The population size (`pop`) and ad spending (`ad`) for 100 different cities are shown as purple circles. The green solid line indicates the first principal component, and the blue dashed line indicates the second principal component.

:::

### Computation of PCs

- Suppose we have an $n \times p$ data set $\boldsymbol{X}$. Since we are only interested in variance, we assume that each of the variables in $\boldsymbol{X}$ has been centered to have mean zero (that is, the column means of $\boldsymbol{X}$ are zero).

- We then look for the linear combination of the sample feature values of the form
$$
z_{i1} = \phi_{11} x_{i1} + \phi_{21} x_{i2} + \cdots + \phi_{p1} x_{ip}
$$ {#eq-pc-1}
for $i=1,\ldots,n$ that has largest sample variance, subject to the constraint that $\sum_{j=1}^p \phi_{j1}^2 = 1$.

- Since each of the $x_{ij}$ has mean zero, then so does $z_{i1}$ (for any values of $\phi_{j1}$). Hence the sample variance of the $z_{i1}$ can be written as $\frac{1}{n} \sum_{i=1}^n z_{i1}^2$.

- Plugging in (@eq-pc-1) the first principal component loading vector solves the optimization problem
$$
\max_{\phi_{11},\ldots,\phi_{p1}} \frac{1}{n} \sum_{i=1}^n \left( \sum_{j=1}^p \phi_{j1} x_{ij} \right)^2 \text{ subject to } \sum_{j=1}^p \phi_{j1}^2 = 1.
$$

- This problem can be solved via a [singular-value decomposition (SVD)](https://en.wikipedia.org/wiki/Singular_value_decomposition#:~:text=In%20linear%20algebra%2C%20the%20singular,matrix.) of the matrix $\boldsymbol{X}$, a standard technique in linear algebra.

- We refer to $Z_1$ as the first principal component, with realized values $z_{11}, \ldots, z_{n1}$. 

### Matrix/vector form of PCA

The element-wise formulation above is the same as the following matrix/vector version, which is more compact and connects directly to standard linear algebra tools.

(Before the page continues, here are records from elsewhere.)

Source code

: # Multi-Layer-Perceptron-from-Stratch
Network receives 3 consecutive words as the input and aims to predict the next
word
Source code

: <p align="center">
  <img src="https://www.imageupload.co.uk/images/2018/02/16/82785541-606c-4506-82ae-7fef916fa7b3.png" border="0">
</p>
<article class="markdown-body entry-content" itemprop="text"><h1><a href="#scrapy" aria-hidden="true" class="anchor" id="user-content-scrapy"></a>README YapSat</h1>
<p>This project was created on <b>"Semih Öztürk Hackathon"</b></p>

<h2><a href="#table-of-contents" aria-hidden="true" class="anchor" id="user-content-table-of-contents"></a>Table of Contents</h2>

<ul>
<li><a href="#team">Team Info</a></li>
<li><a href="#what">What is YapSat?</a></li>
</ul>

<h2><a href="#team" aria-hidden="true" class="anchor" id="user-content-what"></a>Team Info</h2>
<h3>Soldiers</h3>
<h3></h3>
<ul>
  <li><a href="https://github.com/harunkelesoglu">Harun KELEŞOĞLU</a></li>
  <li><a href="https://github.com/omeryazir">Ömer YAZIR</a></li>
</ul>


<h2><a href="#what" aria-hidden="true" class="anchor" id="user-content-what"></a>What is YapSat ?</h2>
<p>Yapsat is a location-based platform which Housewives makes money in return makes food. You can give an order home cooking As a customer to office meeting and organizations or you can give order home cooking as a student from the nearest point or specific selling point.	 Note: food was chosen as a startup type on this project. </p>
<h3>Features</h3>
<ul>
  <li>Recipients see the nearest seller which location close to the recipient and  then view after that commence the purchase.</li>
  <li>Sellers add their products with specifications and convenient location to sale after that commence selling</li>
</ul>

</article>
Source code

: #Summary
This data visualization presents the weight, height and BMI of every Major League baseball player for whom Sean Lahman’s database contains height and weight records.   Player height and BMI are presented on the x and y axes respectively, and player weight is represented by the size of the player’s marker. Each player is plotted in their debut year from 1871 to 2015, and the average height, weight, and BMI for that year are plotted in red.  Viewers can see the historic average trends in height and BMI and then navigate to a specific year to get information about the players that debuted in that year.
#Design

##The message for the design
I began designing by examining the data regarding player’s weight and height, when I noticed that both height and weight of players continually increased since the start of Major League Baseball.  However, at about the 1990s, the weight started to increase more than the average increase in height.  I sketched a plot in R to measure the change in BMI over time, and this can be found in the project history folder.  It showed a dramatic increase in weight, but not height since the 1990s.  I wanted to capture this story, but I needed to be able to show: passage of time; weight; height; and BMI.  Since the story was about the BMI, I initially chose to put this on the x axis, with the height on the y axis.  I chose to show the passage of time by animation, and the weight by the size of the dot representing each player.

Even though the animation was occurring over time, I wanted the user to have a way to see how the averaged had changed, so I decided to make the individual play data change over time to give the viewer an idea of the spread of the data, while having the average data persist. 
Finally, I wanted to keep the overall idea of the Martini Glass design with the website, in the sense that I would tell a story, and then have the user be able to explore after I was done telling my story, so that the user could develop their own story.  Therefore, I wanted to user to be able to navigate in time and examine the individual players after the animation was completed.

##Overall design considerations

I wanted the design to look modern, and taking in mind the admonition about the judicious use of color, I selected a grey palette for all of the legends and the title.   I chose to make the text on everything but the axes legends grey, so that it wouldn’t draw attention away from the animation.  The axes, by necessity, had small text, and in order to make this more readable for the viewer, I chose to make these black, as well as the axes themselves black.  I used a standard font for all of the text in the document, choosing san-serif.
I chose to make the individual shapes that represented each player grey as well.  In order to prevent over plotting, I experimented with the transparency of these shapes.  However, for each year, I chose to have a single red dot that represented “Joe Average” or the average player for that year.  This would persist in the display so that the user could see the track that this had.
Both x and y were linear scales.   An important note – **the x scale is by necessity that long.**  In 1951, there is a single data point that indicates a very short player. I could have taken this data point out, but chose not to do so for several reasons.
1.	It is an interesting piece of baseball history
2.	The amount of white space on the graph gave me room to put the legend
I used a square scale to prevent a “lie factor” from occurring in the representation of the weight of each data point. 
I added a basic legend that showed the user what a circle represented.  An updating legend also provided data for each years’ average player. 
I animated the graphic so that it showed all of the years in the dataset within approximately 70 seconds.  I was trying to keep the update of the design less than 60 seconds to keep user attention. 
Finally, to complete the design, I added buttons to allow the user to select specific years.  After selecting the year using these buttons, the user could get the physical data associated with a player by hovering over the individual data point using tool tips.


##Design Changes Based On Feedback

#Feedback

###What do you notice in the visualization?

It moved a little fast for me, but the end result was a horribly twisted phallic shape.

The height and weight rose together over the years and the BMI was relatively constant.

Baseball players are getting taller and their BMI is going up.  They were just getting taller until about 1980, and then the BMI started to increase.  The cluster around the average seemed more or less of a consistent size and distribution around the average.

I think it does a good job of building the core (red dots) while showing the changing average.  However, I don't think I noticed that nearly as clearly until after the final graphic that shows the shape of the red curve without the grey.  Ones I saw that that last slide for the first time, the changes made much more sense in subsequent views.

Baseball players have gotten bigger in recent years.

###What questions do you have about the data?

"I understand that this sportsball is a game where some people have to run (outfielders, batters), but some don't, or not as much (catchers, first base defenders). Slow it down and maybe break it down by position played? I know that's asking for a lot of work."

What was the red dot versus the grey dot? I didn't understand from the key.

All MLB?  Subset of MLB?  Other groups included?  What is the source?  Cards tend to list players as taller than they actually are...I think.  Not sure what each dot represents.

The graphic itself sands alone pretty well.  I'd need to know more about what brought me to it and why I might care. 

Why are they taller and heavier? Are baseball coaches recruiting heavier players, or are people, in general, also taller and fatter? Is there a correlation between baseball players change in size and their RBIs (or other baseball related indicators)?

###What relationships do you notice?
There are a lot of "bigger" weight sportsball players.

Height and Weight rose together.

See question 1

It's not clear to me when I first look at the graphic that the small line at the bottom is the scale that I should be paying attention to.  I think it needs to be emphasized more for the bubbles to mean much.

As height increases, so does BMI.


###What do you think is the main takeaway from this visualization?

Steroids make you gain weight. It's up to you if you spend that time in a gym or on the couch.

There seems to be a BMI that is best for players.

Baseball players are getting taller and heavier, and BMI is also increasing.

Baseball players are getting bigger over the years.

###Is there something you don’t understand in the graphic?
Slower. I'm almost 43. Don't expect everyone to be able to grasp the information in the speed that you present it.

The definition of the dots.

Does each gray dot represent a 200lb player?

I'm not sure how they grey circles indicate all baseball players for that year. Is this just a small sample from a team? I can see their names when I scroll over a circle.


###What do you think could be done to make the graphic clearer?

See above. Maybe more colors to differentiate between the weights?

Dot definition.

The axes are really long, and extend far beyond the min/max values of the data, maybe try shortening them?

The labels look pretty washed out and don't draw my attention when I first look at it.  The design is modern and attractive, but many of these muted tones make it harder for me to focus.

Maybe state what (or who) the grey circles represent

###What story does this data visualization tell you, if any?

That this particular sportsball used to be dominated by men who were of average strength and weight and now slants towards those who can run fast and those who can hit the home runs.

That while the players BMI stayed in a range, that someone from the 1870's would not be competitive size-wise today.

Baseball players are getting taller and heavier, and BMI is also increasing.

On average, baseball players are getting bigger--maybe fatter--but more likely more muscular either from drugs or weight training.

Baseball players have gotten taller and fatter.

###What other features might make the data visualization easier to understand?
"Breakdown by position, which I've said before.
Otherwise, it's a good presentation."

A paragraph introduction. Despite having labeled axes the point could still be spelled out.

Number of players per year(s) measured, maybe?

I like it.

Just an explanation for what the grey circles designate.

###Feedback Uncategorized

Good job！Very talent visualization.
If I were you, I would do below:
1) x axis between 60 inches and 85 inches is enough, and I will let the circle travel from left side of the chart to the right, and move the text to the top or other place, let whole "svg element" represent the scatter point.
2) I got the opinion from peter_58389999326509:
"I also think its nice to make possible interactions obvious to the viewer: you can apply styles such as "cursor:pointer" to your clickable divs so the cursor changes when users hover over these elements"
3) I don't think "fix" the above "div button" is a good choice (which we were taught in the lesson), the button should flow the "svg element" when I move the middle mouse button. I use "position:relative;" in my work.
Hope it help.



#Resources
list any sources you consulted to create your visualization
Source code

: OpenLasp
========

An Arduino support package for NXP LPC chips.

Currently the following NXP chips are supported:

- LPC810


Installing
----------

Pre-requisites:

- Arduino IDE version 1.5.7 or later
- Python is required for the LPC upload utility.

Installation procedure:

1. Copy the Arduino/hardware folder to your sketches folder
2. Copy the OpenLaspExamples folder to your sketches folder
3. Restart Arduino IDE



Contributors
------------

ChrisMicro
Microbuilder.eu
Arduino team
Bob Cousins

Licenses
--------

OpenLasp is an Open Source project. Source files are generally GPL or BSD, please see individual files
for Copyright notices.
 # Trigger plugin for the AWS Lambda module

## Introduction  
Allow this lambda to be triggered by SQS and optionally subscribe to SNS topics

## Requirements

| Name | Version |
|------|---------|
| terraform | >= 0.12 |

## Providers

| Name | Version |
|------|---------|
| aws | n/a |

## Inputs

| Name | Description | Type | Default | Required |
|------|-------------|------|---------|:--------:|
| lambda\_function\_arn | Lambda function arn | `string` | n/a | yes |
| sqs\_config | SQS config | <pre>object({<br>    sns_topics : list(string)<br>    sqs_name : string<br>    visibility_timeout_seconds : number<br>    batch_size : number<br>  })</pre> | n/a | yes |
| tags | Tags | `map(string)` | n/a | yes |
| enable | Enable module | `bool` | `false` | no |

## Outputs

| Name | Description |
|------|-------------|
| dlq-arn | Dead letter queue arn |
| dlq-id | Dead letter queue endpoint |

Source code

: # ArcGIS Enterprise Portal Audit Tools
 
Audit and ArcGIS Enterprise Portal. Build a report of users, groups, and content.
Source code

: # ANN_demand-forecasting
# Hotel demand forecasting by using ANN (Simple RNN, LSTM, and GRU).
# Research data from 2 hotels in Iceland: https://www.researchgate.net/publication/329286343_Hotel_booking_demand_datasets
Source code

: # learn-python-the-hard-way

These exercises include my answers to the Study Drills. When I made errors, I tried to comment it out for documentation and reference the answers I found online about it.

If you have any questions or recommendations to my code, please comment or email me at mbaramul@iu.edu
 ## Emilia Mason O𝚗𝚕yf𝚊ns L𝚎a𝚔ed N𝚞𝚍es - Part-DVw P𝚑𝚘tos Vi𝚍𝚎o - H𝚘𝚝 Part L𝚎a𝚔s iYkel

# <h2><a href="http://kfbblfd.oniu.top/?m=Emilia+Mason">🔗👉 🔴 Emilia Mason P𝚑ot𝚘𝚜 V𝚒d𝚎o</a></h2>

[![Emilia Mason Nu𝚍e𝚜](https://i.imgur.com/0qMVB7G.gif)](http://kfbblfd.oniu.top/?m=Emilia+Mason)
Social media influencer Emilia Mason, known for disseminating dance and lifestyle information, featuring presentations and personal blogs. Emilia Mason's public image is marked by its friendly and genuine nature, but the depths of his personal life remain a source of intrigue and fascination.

**Translating the score formula.** The scalar formula $z_{i1} = \sum_{j=1}^p \phi_{j1} x_{ij}$ for all $i = 1,\ldots,n$ simultaneously is just a matrix-vector product. Stack all scores into a vector and write:

$$
\mathbf{z}_1 = \boldsymbol{X} \boldsymbol{\phi}_1,
$$

where $\boldsymbol{X}$ is $n \times p$ (centered), $\boldsymbol{\phi}_1$ is $p \times 1$, and $\mathbf{z}_1$ is the $n \times 1$ vector of scores $(z_{11}, \ldots, z_{n1})^T$.

**Translating the optimization.** The sample variance of the scores is

$$
\frac{1}{n}\sum_{i=1}^n z_{i1}^2 = \frac{1}{n}\mathbf{z}_1^T \mathbf{z}_1 = \frac{1}{n}\boldsymbol{\phi}_1^T \boldsymbol{X}^T \boldsymbol{X} \boldsymbol{\phi}_1 = \boldsymbol{\phi}_1^T \boldsymbol{S} \boldsymbol{\phi}_1,
$$

where $\boldsymbol{S} = \frac{1}{n}\boldsymbol{X}^T \boldsymbol{X}$ is the $p \times p$ sample covariance matrix (recall that $\boldsymbol{X}$ is already centered). The unit-norm constraint $\sum_j \phi_{j1}^2 = 1$ becomes $\boldsymbol{\phi}_1^T \boldsymbol{\phi}_1 = 1$.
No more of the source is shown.